Mit dem Ziel, diese Hindernisse zu verringern, kündigten der Verband der Sparkassen und Darlehensgeber (APAP) und das Bürgermeisteramt des Nationaldistrikts (ADN) die Erweiterung des Projekts „Barrierefreie Kreuzungen“ an. Diese Initiative ermöglicht Maßnahmen an 65 stark frequentierten Kreuzungen im Großraum Santo Domingo.
Laut Angaben beider Organisationen umfasst die neue Phase eine Investition von 156 Millionen RD$ und wird 43 neue Kreuzungen zu den 22 hinzufügen, die seit Beginn des Programms im Jahr 2023 bereits modernisiert wurden.
Für alle Fußgänger gestaltete Bereiche
Zu den Maßnahmen gehören die Installation von Fußgängerampeln, taktilen Bodenleitsystemen für Sehbehinderte, Zugangsrampen, speziellen Beschilderungen, geschützten Ecken, Bremsschwellen, die Abdichtung von Kanaldeckeln sowie die Verbesserung von Gehwegen und Bordsteinen.
Laut APAP zielen diese Anpassungen darauf ab, eine sicherere und autonomere Mobilität für Fußgänger zu ermöglichen, insbesondere in Gebieten mit hohem Fußgänger- und Fahrzeugverkehr.
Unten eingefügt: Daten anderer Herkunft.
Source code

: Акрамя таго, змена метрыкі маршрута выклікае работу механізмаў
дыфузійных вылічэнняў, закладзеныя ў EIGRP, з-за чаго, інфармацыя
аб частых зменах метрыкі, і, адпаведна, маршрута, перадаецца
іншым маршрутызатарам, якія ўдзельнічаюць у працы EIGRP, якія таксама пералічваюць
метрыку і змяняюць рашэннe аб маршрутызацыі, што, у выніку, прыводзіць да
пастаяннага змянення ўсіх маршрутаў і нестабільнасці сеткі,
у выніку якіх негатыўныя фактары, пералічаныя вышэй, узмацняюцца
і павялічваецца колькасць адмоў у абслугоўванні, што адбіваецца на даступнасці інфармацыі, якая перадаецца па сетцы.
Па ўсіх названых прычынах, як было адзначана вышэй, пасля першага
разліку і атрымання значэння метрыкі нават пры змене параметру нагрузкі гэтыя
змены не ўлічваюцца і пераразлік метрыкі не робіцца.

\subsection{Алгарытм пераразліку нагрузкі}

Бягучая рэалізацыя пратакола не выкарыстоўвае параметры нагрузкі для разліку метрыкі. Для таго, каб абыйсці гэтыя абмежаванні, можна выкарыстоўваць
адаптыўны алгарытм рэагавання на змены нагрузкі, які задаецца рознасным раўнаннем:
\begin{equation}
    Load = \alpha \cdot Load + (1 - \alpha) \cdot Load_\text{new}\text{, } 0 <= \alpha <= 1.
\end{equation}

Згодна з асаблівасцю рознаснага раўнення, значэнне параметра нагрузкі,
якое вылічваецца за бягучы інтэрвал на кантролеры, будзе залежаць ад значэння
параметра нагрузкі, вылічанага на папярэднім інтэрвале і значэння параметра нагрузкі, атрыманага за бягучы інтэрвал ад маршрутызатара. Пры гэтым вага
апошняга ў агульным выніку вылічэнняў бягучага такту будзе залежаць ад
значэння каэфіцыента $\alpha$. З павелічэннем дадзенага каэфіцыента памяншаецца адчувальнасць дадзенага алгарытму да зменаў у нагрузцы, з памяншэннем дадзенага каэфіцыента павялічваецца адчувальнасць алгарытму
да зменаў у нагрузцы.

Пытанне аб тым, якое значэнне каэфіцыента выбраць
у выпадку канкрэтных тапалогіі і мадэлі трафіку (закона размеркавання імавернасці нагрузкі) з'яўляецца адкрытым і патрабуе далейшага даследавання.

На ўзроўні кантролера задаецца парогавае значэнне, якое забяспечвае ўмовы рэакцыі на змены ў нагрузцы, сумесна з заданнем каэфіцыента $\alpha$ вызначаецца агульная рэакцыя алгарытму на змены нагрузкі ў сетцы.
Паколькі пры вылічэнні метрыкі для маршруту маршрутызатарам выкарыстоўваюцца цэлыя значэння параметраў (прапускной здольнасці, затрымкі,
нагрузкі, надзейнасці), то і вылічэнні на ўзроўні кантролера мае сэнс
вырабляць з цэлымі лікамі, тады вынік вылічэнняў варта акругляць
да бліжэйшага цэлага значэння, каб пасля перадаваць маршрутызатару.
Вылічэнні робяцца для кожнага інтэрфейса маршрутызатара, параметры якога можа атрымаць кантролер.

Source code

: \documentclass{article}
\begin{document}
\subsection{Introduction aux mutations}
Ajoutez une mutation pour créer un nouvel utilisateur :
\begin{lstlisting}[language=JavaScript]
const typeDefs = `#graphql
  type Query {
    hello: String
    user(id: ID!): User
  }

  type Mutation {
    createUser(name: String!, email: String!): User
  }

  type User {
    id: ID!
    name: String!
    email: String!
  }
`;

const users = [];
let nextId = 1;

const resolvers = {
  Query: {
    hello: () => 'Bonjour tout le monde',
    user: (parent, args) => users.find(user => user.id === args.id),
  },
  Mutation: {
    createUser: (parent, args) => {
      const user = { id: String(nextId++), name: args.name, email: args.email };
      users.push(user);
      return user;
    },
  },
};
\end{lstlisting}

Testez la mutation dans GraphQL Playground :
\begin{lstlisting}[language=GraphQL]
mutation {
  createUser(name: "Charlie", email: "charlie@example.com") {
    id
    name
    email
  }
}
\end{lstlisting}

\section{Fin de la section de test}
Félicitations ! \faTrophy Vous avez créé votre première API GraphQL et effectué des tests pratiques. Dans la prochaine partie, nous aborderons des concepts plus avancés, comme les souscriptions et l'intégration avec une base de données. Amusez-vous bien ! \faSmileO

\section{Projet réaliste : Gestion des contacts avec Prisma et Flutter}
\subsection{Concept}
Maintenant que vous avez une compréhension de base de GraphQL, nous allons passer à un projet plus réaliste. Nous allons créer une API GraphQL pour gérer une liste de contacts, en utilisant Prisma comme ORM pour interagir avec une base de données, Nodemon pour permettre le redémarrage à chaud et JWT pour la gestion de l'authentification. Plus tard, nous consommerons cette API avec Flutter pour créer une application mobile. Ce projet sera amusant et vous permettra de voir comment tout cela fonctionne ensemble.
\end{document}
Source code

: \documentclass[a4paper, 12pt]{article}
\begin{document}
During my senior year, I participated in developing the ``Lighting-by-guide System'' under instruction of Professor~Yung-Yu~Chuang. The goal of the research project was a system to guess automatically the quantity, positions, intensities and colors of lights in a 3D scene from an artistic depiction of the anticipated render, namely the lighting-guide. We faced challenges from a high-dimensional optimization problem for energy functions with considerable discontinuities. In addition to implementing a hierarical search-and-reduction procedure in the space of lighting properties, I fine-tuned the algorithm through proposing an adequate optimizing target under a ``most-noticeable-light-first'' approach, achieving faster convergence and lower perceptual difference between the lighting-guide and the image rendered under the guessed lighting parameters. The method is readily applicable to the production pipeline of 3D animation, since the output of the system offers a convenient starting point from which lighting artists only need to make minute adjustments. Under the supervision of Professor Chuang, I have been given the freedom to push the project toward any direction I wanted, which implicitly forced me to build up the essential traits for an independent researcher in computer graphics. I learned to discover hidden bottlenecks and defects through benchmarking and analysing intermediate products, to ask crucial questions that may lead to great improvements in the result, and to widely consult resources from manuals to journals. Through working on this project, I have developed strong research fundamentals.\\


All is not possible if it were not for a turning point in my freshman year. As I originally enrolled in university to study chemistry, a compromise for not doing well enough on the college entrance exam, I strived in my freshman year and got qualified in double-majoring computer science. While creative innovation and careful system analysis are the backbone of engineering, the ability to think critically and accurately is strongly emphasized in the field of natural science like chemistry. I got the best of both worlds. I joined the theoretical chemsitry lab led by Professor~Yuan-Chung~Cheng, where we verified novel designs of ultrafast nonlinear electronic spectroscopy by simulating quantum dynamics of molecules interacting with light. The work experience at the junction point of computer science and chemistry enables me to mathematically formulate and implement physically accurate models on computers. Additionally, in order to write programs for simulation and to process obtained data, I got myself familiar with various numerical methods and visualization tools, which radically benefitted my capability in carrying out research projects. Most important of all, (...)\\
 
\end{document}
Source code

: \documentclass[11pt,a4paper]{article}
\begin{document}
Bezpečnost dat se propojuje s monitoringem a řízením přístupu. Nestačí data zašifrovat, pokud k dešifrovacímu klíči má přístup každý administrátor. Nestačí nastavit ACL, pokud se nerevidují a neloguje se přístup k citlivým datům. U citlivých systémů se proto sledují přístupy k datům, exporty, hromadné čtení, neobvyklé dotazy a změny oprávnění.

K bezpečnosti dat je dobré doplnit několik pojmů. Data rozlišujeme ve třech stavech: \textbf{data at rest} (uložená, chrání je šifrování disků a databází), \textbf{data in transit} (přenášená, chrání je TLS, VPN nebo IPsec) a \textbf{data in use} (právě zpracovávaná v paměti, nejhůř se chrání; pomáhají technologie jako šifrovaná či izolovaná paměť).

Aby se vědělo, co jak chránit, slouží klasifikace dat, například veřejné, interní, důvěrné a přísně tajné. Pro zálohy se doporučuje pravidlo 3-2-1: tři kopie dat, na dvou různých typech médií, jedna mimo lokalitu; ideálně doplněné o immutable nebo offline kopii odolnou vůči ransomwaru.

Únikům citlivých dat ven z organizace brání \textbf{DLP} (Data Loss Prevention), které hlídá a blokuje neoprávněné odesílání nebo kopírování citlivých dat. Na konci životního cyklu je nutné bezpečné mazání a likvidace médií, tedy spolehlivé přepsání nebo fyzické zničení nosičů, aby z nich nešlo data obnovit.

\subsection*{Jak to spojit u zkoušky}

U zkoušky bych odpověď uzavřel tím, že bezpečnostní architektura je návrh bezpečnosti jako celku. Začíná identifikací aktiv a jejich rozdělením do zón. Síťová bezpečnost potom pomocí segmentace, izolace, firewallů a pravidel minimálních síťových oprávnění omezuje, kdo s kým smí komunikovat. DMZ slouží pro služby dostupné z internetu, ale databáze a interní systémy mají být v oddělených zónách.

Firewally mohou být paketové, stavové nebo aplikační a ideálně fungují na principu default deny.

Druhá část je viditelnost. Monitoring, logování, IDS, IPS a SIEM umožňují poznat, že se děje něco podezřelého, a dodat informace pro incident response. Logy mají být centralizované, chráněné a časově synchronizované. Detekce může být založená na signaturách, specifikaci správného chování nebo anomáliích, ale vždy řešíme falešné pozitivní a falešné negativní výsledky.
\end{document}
Ein Projekt, das seinen Umfang erweitert
Die Initiative ist Teil eines städtischen Zugänglichkeitsprogramms, das in einer Partnerschaft zwischen dem privaten Sektor und der lokalen Regierung entwickelt wurde.
Lawrence Hazoury, Präsident des APAP-Verwaltungsrats, erklärte, dass die Maßnahmen darauf abzielen, physische Hindernisse zu beseitigen, die die Bewegungsfreiheit der Menschen innerhalb der Stadt einschränken.
Die Bürgermeisterin des Nationaldistrikts, Carolina Mejía, hob ihrerseits die Bedeutung der Einbeziehung von Zugänglichkeitskriterien bei der Umgestaltung urbaner Räume hervor und würdigte die Kontinuität des Projekts als Chance, sich in Richtung einer inklusiveren Stadt zu bewegen.
Über die Infrastruktur hinaus
Die Institutionen gaben an, dass das Projekt darauf abzielt, städtische Umgebungen zu fördern, in denen sich alle Menschen unabhängig von ihrem körperlichen Zustand oder Alter sicherer und unabhängiger bewegen können.
Mit den neu hinzugekommenen Kreuzungen wird das Programm insgesamt 65 Knotenpunkte an verschiedenen Punkten im Großraum Santo Domingo umfassen.